Exercise aim:
The answer should consist of each line from the data below that includes "characters".

** Opening Excerpted data block **

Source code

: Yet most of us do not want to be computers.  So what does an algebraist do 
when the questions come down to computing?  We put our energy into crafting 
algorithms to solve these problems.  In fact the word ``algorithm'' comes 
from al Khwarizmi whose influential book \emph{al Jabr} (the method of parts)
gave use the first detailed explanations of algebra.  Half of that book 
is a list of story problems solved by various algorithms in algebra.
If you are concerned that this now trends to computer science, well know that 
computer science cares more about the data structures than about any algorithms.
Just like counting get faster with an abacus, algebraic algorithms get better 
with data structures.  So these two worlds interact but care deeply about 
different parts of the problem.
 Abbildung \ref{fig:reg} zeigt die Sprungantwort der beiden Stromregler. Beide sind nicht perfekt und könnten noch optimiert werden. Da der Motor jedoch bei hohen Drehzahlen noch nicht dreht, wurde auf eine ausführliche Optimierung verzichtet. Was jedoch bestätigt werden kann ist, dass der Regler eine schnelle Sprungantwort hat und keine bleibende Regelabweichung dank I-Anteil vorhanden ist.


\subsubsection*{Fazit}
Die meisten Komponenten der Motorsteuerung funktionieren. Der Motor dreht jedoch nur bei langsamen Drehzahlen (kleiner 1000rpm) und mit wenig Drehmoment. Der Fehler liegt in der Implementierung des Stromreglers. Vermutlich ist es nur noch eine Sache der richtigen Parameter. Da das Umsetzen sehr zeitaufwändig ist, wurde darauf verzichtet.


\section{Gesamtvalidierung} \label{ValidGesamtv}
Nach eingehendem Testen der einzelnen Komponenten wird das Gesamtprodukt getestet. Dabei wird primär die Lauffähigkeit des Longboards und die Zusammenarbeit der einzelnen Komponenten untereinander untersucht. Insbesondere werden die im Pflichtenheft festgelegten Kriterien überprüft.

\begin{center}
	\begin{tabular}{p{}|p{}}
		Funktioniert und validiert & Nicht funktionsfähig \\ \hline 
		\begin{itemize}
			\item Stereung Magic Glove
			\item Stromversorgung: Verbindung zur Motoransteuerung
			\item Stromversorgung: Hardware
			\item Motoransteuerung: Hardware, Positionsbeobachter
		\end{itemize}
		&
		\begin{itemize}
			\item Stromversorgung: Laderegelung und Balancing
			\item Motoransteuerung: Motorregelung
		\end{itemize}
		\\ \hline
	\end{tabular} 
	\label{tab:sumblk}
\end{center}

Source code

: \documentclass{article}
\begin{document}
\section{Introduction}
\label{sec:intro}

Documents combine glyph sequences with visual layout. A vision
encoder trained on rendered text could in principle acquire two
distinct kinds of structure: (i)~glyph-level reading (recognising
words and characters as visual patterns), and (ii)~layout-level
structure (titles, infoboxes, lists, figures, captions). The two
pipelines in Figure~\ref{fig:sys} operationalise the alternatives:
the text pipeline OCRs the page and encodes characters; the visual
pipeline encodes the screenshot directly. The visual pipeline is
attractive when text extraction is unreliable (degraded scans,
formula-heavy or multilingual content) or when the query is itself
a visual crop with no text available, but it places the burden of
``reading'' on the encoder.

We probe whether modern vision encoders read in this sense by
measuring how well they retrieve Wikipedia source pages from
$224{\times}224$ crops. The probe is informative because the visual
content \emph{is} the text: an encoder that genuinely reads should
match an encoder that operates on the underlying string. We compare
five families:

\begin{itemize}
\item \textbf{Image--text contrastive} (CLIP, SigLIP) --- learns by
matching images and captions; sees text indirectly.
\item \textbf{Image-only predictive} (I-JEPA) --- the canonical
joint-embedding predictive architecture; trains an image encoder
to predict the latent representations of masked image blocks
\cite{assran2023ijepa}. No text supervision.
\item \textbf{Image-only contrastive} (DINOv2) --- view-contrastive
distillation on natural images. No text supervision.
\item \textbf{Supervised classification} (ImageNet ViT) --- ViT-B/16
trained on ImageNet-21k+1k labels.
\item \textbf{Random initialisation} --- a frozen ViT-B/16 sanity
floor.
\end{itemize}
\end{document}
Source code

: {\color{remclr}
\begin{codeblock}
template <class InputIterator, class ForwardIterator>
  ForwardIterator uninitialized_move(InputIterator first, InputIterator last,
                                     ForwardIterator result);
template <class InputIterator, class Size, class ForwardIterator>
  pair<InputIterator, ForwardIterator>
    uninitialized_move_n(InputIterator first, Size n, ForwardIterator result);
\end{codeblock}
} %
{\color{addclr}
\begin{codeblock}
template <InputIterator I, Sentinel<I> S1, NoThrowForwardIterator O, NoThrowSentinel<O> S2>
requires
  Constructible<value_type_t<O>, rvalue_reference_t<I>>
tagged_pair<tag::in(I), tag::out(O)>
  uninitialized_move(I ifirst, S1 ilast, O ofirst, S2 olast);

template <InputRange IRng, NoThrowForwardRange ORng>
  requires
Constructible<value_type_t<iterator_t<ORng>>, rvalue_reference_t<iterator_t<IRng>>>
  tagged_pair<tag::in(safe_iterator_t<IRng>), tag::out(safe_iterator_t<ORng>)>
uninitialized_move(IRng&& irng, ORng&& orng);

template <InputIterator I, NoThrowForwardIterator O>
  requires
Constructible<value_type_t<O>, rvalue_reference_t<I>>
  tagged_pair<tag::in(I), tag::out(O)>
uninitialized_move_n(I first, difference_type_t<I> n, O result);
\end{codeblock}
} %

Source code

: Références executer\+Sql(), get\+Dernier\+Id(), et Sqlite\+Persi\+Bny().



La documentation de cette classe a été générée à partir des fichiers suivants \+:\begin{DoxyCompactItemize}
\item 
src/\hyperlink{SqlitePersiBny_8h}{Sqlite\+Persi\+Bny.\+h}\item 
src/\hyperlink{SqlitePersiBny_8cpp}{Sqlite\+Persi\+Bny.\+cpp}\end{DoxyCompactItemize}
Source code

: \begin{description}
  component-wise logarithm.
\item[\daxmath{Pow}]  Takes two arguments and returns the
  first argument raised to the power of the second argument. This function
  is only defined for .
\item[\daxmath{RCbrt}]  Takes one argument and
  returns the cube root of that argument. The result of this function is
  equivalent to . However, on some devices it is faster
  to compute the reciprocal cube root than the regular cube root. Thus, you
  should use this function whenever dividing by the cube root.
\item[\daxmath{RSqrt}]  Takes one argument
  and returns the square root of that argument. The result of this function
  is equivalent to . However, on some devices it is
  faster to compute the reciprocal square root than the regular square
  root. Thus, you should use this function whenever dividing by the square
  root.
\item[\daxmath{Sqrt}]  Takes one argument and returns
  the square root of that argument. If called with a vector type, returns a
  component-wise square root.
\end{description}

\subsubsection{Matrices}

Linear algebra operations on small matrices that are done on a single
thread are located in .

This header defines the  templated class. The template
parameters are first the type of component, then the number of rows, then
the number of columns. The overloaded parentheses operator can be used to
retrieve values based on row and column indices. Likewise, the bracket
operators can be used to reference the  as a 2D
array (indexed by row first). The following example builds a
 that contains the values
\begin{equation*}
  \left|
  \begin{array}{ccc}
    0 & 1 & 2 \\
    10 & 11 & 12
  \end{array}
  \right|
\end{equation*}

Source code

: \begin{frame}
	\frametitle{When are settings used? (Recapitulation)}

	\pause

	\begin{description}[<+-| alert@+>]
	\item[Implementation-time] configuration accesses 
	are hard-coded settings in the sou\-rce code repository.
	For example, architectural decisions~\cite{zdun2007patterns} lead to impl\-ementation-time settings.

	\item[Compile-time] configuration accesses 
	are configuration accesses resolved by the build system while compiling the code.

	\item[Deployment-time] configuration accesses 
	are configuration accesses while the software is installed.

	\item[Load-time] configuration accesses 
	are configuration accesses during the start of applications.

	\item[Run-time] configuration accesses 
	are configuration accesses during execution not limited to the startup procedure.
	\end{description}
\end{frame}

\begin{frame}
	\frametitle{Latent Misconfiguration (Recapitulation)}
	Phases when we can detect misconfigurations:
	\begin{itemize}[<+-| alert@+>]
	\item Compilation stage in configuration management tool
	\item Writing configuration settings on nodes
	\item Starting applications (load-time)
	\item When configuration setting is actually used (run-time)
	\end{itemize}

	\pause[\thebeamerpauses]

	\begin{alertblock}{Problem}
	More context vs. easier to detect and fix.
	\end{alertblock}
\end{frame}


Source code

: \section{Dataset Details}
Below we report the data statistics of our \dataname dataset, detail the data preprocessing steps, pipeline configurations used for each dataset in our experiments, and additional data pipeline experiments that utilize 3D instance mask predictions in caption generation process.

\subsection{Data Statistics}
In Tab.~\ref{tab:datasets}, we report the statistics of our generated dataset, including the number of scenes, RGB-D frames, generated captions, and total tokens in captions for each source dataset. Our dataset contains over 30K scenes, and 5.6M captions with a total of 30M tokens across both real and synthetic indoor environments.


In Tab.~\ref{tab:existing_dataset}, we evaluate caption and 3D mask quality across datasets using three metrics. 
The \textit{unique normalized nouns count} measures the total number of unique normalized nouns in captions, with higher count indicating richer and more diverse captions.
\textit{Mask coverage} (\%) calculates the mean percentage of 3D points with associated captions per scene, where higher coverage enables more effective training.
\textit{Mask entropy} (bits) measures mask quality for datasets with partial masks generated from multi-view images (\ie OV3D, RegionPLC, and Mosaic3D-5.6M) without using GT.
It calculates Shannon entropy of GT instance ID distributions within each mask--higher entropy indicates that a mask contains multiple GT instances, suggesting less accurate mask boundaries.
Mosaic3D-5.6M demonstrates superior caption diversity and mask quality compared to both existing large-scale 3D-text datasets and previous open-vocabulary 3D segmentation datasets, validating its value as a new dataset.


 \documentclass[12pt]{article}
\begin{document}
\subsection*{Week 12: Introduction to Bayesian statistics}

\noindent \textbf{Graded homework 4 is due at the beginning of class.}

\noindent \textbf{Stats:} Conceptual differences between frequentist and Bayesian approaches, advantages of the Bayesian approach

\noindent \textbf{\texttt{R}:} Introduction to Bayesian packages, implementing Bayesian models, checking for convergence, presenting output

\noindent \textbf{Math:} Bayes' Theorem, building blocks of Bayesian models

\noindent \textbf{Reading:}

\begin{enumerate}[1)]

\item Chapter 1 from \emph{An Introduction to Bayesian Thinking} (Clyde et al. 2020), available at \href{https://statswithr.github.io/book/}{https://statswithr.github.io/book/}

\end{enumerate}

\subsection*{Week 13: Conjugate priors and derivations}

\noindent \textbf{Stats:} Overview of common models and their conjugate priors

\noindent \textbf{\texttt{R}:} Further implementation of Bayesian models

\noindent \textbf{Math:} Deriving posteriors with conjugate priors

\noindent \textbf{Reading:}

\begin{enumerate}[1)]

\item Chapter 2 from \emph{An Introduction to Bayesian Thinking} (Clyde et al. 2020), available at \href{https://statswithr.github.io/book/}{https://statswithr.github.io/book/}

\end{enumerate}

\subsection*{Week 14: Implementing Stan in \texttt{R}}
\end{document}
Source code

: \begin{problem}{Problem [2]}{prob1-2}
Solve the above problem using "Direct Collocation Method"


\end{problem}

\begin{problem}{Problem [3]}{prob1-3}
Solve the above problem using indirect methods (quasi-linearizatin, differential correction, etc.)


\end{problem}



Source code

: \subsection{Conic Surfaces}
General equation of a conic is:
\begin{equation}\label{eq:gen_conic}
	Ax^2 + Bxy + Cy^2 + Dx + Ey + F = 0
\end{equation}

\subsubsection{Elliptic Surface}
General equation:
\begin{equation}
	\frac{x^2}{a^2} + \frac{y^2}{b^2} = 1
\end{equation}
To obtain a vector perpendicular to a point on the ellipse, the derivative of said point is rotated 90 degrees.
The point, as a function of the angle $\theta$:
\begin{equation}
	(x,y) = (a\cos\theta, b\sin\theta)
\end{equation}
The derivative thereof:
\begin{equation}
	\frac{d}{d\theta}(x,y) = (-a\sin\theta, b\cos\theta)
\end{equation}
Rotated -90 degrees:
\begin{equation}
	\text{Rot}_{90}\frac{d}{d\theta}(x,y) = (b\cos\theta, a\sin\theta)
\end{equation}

** Closing Excerpted data block **

Result below:
words and characters as visual patterns), and (ii)~layout-level
the text pipeline OCRs the page and encodes characters; the visual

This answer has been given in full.